Promises play a crucial role in the refugee regimes of Western liberal democracies. They appear in political speeches, bureaucratic practices, asylum law, or integration programs: Protection, a good life, or participation in the receiving society present some of the promised objects that are reserved only for certain ‘deserving’ groups of forced migrants. Meanwhile, the integrity of the nation and the prosperity of the welfare state are often guaranteed as well.

In this seminar, Manuel Insberg will present some of his findings from 11 months of ethnographic fieldwork in the Norwegian capital, Oslo. Drawing primarily on recent anthropological and feminist literature, he explores how promises shape the relationship between refugees and the receiving society by engendering powerful images of the future.
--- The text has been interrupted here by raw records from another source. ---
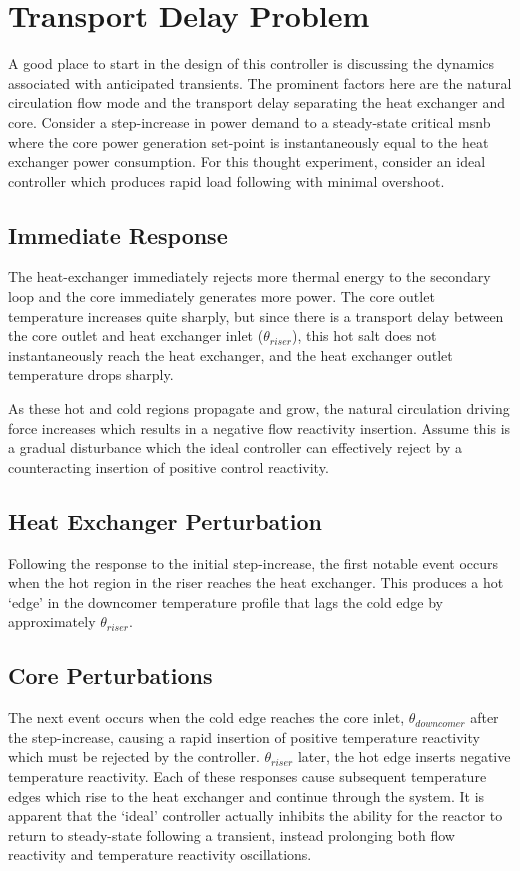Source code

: \section{Transport Delay Problem}

A good place to start in the design of this controller is discussing the dynamics associated with anticipated transients. The prominent factors here are the natural circulation flow mode and the transport delay separating the heat exchanger and core. Consider a step-increase in power demand to a steady-state critical \acs{msnb} where the core power generation set-point is instantaneously equal to the heat exchanger power consumption. For this thought experiment, consider an ideal controller which produces rapid load following with minimal overshoot.

\subsection{Immediate Response}
The heat-exchanger immediately rejects more thermal energy to the secondary loop and the core immediately generates more power. The core outlet temperature increases quite sharply, but since there is a transport delay between the core outlet and heat exchanger inlet ($\theta_{riser}$), this hot salt does not instantaneously reach the heat exchanger, and the heat exchanger outlet temperature drops sharply. 

As these hot and cold regions propagate and grow, the natural circulation driving force increases which results in a negative flow reactivity insertion. Assume this is a gradual disturbance which the ideal controller can effectively reject by a counteracting insertion of positive control reactivity. 

\subsection{Heat Exchanger Perturbation}
Following the response to the initial step-increase, the first notable event occurs when the hot region in the riser reaches the heat exchanger. This produces a hot `edge' in the downcomer temperature profile that lags the cold edge by approximately $\theta_{riser}$.

\subsection{Core Perturbations}
The next event occurs when the cold edge reaches the core inlet, $\theta_{downcomer}$ after the step-increase, causing a rapid insertion of positive temperature reactivity which must be rejected by the controller. $\theta_{riser}$ later, the hot edge inserts negative temperature reactivity. Each of these responses cause subsequent temperature edges which rise to the heat exchanger and continue through the system. It is apparent that the `ideal' controller actually inhibits the ability for the reactor to return to steady-state following a transient, instead prolonging both flow reactivity and temperature reactivity oscillations.

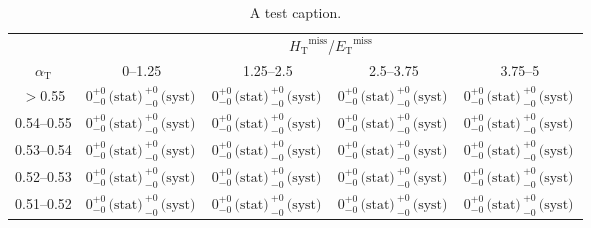 \documentclass{article}
\begin{document}
\renewcommand{\arraystretch}{1.3}
\newcommand\AlphaT{\ensuremath{\alpha_{\scriptstyle\textrm{T}}}}
\newcommand\HT{\ensuremath{H_{\scriptstyle\textrm{T}}}}
\newcommand\ET{\ensuremath{E_{\scriptstyle\textrm{T}}}}
\newcommand\MHT{\ensuremath{\HT^{\scriptstyle\textrm{miss}}}}
\newcommand\MET{\ensuremath{\ET^{\scriptstyle\textrm{miss}}}}
\newcommand\stat{\ensuremath{{\scriptstyle\,\textrm{(stat)}\,}}}
\newcommand\syst{\ensuremath{{\scriptstyle\,\textrm{(syst)}\,}}}
\newcommand{\entry}[5]{\ensuremath{#1^{+#2}_{-#3}\stat^{+#3}_{-#4}\syst}}
\newcommand{\zero}{\entry{0}{0}{0}{0}{0}}

\begin{table}[h]
  \caption{A test caption.}
  \label{tab:test}
  \centering
  \footnotesize
  \begin{tabular}{ ccccc }
    \hline
    & \multicolumn{4}{c}{\MHT/\MET} \\[0.1cm]
    \cline{2-5}
    \AlphaT & 0--1.25 & 1.25--2.5 & 2.5--3.75 & 3.75--5 \\
    \hline
    $>$0.55 & \zero & \zero & \zero & \zero \\
    0.54--0.55 & \zero & \zero & \zero & \zero \\
    0.53--0.54 & \zero & \zero & \zero & \zero \\
    0.52--0.53 & \zero & \zero & \zero & \zero \\
    0.51--0.52 & \zero & \zero & \zero & \zero \\[0.1cm]
    \hline
  \end{tabular}
\end{table}
\end{document}
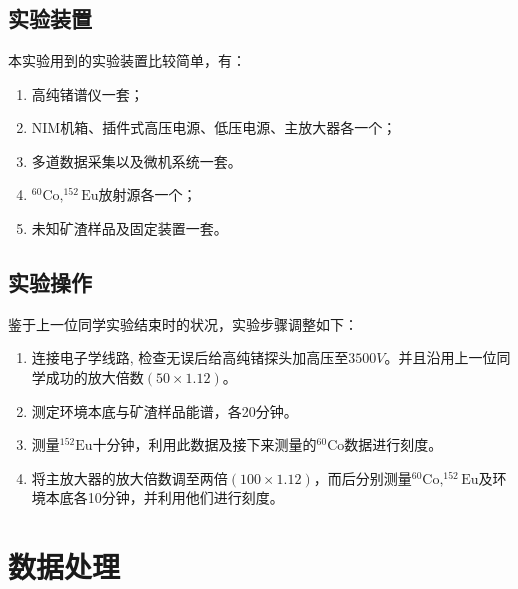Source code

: \documentclass{article}
\begin{document}
\section{}
\subsection{实验装置}
本实验用到的实验装置比较简单，有：
\begin{enumerate}
    \item 高纯锗谱仪一套；
    \item NIM机箱、插件式高压电源、低压电源、主放大器各一个；
    \item 多道数据采集以及微机系统一套。
    \item $^{60}\text{Co},^{152}\text{Eu}$放射源各一个；
    \item 未知矿渣样品及固定装置一套。
\end{enumerate}
\subsection{实验操作}
鉴于上一位同学实验结束时的状况，实验步骤调整如下：
\begin{enumerate}
    \item 连接电子学线路,
检查无误后给高纯锗探头加高压至$3500\si{V}$。并且沿用上一位同学成功的放大倍数$(50\times1.12)$。
    \item 测定环境本底与矿渣样品能谱，各20分钟。
    \item 测量$^{152}\text{Eu}$十分钟，利用此数据及接下来测量的$^{60}\text{Co}$数据进行刻度。
    \item 将主放大器的放大倍数调至两倍$(100\times 1.12)$，而后分别测量$^{60}\text{Co},^{152}\text{Eu}$及环境本底各10分钟，并利用他们进行刻度。
\end{enumerate}
\section{数据处理}
\end{document}
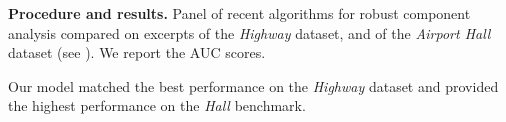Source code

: \documentclass[landscape,a1paper,fontscale=0.42]{baposter}
\begin{document}
\begin{poster}
{ 
  \begin{multicols}{2}
  \textbf{Procedure and results. }
  Panel of recent algorithms for robust component analysis compared on excerpts of the \textit{Highway} dataset, and of the \textit{Airport Hall} dataset (see \cite{Bahri2017}). We report the AUC scores. 
  
  \vspace{1em}
  Our model matched the best performance on the \textit{Highway} dataset and provided the highest performance on the \textit{Hall} benchmark.

  \hspace{2em}
  \end{multicols}
   }
%

\end{poster}
\end{document}
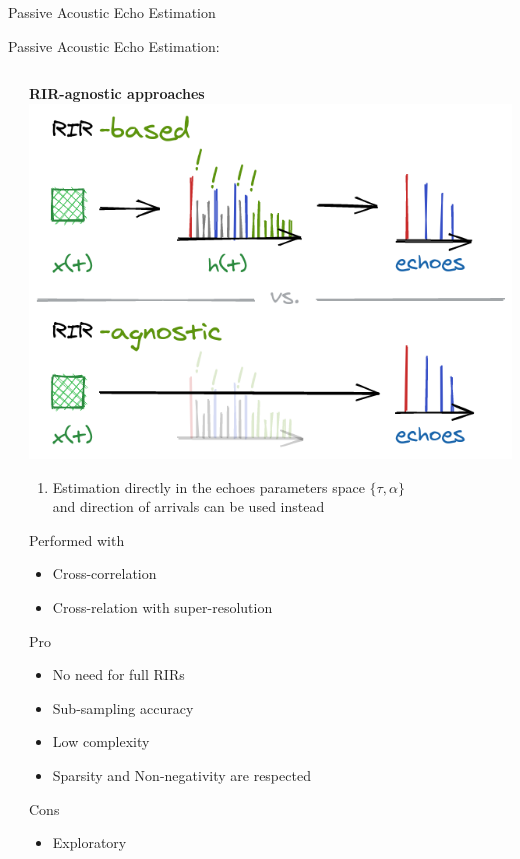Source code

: \begin{frame}{Passive Acoustic Echo Estimation}
\begin{block}{\alert{Passive} Acoustic Echo Estimation:}
\begin{columns}[T,onlytextwidth]
\begin{column}{.48\textwidth}
\begin{itemize}
                \end{itemize}
            \end{column}%
            \hfill%
            \begin{column}{.48\textwidth}
                \textbf{RIR-\alert{agnostic} approaches}
                \includegraphics[trim={0 0 0 47em},clip,width=.9\textwidth]{./figures/based-agnostic.png}
                \begin{enumerate}
                    \item Estimation directly in the echoes parameters space $\{\tau,\alpha\}$
                    \\and direction of arrivals can be used instead
                \end{enumerate}
                Performed with
                \begin{itemize}
                    \item Cross-correlation %
                    \item Cross-relation with super-resolution %
                \end{itemize}
                Pro
                \begin{itemize}
                    \item No need for full RIRs
                    \item Sub-sampling accuracy
                    \item Low complexity
                    \item Sparsity and Non-negativity are respected
                \end{itemize}
                Cons
                \begin{itemize}
                    \item Exploratory
                \end{itemize}
            \end{column}%
        \end{columns}


\end{block}
\end{frame}
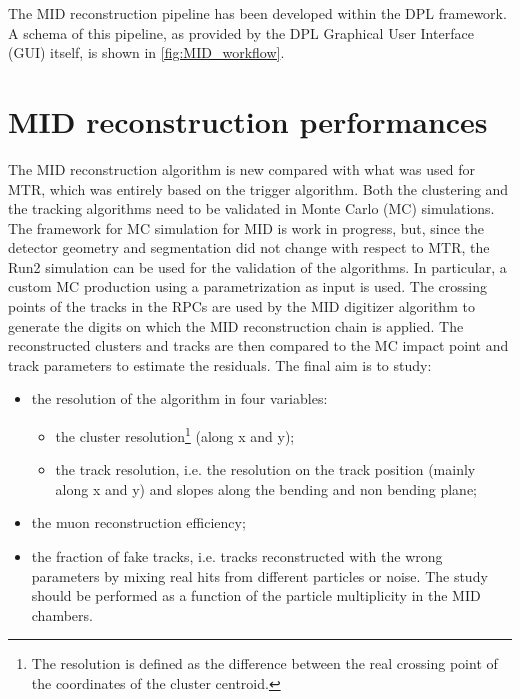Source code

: The MID reconstruction pipeline has been developed within the DPL framework.
A schema of this pipeline, as provided by the DPL Graphical User Interface (GUI) itself, is shown in \ref{fig:MID_workflow}.

\section{MID reconstruction performances}
The MID reconstruction algorithm is new compared with what was used for MTR, which was entirely based on the trigger algorithm.
Both the clustering and the tracking algorithms need to be validated in Monte Carlo (MC) simulations. 
The framework for MC simulation for MID is work in progress, but, since the detector geometry and segmentation did not change with respect to MTR, the Run2 simulation can be used for the validation of the algorithms. 
In particular, a custom MC production using a \jpsi parametrization as input is used. 
The crossing points of the tracks in the RPCs are used by the MID digitizer algorithm to generate the digits on which the MID reconstruction chain is applied. 
The reconstructed clusters and tracks are then compared to the MC impact point and track parameters to estimate the residuals. 
The final aim is to study:
\begin{itemize}
    \item the resolution of the algorithm in four variables: 
    \begin{itemize}
        \item the cluster resolution\footnote{The resolution is defined as the difference between the real crossing point of the coordinates of the cluster centroid.} (along x and y);
        \item the track resolution, i.e. the resolution on the track position (mainly along x and y) and slopes along the bending and non bending plane;
    \end{itemize}
    
    \item the muon reconstruction efficiency;
    \item the fraction of fake tracks, i.e. tracks reconstructed with the wrong parameters by mixing real hits from different particles or noise. The study should be performed as a function of the particle multiplicity in the MID chambers.
\end{itemize}

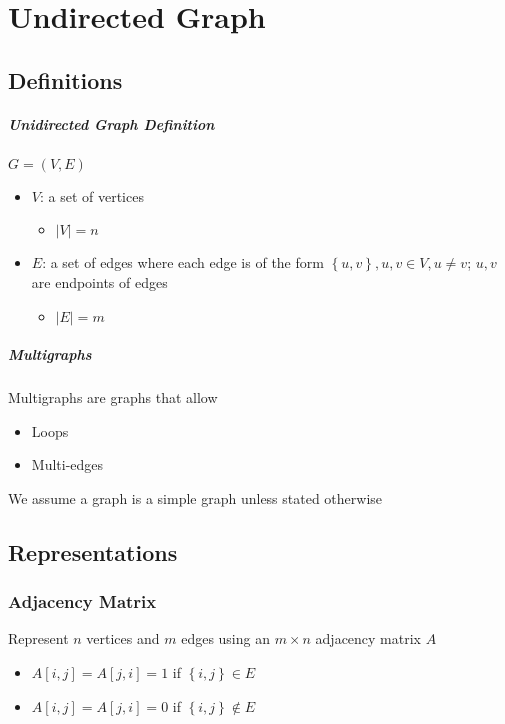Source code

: \chapter{Undirected Graph}

\section{Definitions}

  \paragraph{Unidirected Graph Definition} $ G = \left( V, E \right) $
  \begin{itemize}
    \item $ V $: a set of vertices
    \begin{itemize}
      \item $ \left| V \right| = n $
    \end{itemize}

    \item $ E $: a set of edges where each edge is of the form
    $ \left\{ u, v \right\}, u, v \in V, u \ne v $; $ u, v $ are endpoints of
    edges
    \begin{itemize}
      \item $ \left| E \right| = m $
    \end{itemize}
  \end{itemize}

  \paragraph{Multigraphs} Multigraphs are graphs that allow
  \begin{itemize}
    \item Loops
    \item Multi-edges
  \end{itemize}
  We assume a graph is a simple graph unless stated otherwise

\section{Representations}

  \subsection{Adjacency Matrix}

    Represent $ n $ vertices and $ m $ edges using an $ m \times n $
    adjacency matrix $ A $
    \begin{itemize}
      \item $ A\left[ i, j \right] = A\left[ j, i \right] = 1 $ if
      $ \left\{ i, j \right\} \in E $
      \item $ A\left[ i, j \right] = A\left[ j, i \right] = 0 $ if
      $ \left\{ i, j \right\} \notin E $
    \end{itemize}

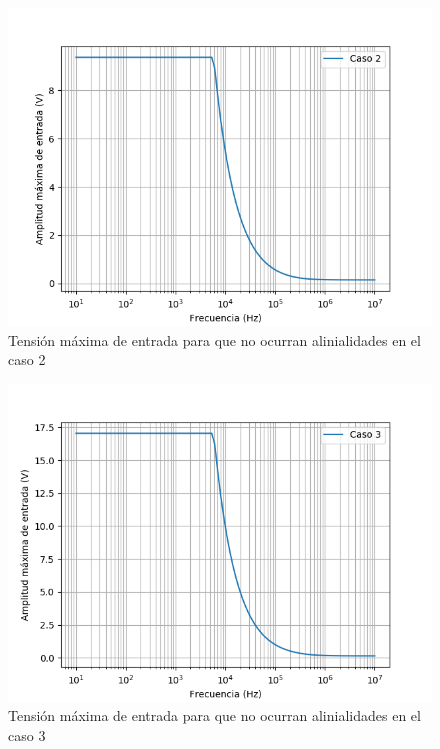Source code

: \begin{figure}[H]
\begin{centering}
\includegraphics[scale=0.5]{../Ex1/iB/Resources1b/AmplMaxVsFreq2}
\par\end{centering}
\caption{Tensión máxima de entrada para que no ocurran alinialidades en el
caso 2}
\label{1_b_28}
\end{figure}

\begin{figure}[H]
\begin{centering}
\includegraphics[scale=0.5]{../Ex1/iB/Resources1b/AmplMaxVsFreq3}
\par\end{centering}
\caption{Tensión máxima de entrada para que no ocurran alinialidades en el
caso 3}
\label{1_b_29}
\end{figure}


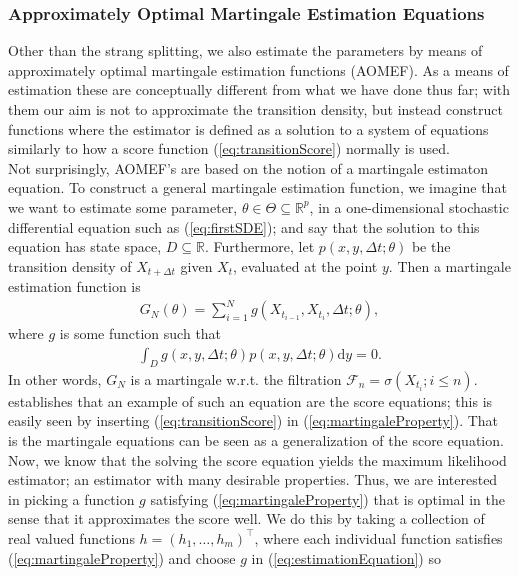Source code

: \subsubsection{Approximately Optimal Martingale Estimation Equations}\label{subsubsec:approximatelyOptimalMartingaleEstimationEquation}
Other than the strang splitting, we also estimate the parameters by means of approximately optimal martingale estimation functions (AOMEF). As a means of estimation these are conceptually different from what we have done thus far; with them our aim is not to approximate the transition density, but instead construct functions where the estimator is defined as a solution to a system of equations similarly to how a score function (\ref{eq:transitionScore}) normally is used.\\ Not surprisingly, AOMEF's are based on the notion of a martingale estimaton equation. To construct a general martingale estimation function, we imagine that we want to estimate some parameter, $\theta\in \Theta \subseteq \mathbb{R}^p$, in a one-dimensional stochastic differential equation such as (\ref{eq:firstSDE}); and say that the solution to this equation has state space, $D\subseteq \mathbb{R}$. Furthermore, let $p(x, y, \Delta t; \theta)$ be the transition density of $X_{t+\Delta t}$ given $X_t$, evaluated at the point $y$. Then a martingale estimation function is 
\begin{align}
    G_N(\theta) = \sum_{i = 1}^N g(X_{t_{i - 1}}, X_{t_i}, \Delta t; \theta), \label{eq:estimationEquation}
\end{align}
where $g$ is some function such that
\begin{align}
    \int_{D} g(x, y, \Delta t; \theta)p(x, y, \Delta t; \theta)\mathrm{d}y = 0. \label{eq:martingaleProperty}
\end{align}
In other words, $G_N$ is a martingale w.r.t. the filtration $\mathcal{F}_n = \sigma\left(X_{t_i}; i \leq n\right)$. \cite[p. 11]{StatisticalMethodsForSDE} establishes that an example of such an equation are the score equations; this is easily seen by inserting (\ref{eq:transitionScore}) in (\ref{eq:martingaleProperty}). That is the martingale equations can be seen as a generalization of the score equation. Now, we know that the solving the score equation yields the maximum likelihood estimator; an estimator with many desirable properties. Thus, we are interested in picking a function $g$ satisfying (\ref{eq:martingaleProperty}) that is optimal in the sense that it approximates the score well. We do this by taking a collection of real valued functions $h = (h_1, \dots, h_m)^\top$, where each individual function satisfies (\ref{eq:martingaleProperty}) and choose $g$ in (\ref{eq:estimationEquation}) so
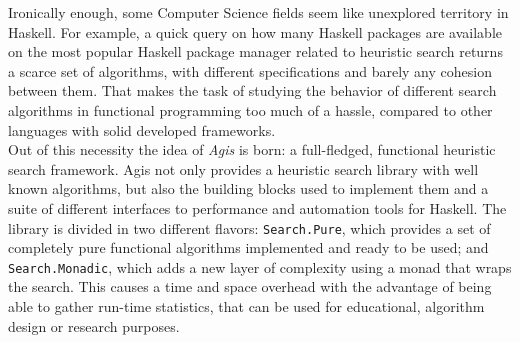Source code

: Ironically enough, some Computer Science fields seem like unexplored territory
in Haskell. For example, a quick query on how many Haskell packages are
available on the most popular Haskell package manager related to heuristic
search returns a scarce set of algorithms, with different specifications and
barely any cohesion between them. That makes the task of studying the behavior
of different search algorithms in functional programming too much of a hassle,
compared to other languages with solid developed frameworks.\\

Out of this necessity the idea of \emph{Agis} is born: a full-fledged,
functional heuristic search framework. Agis not only provides a heuristic
search library with well known algorithms, but also the building blocks used to
implement them and a suite of different interfaces to performance and
automation tools for Haskell. The library is divided in two different flavors:
\texttt{Search.Pure}, which provides a set of completely pure functional
algorithms implemented and ready to be used; and \texttt{Search.Monadic}, which
adds a new layer of complexity using a monad that wraps the search. This causes
a time and space overhead with the advantage of being able to gather run-time
statistics, that can be used for educational, algorithm design or research
purposes. 

\newpage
We would appreciate it if you register here before the event (not binding nor compulsory).

 

Manuel Insberg is a doctoral candidate at the Institute of Social Anthropology at the University of Bern in Switzerland and a short-term visiting PhD scholar at the Center for Women and Gender Studies (SKOK) at UiB.

In his doctoral thesis, he explores the continuing presence of violence in the everyday lives of individuals, who have received a refugee status in Norway, along with the socio-political conditions and historical legacies that underlie it. Manuel is part of the SNF-Ambizione project ‘Violent Safe Havens? Exploring Articulations and Repercussions of Violence in Refugee Reception and Settlement’ funded by the Swiss National Science Foundation.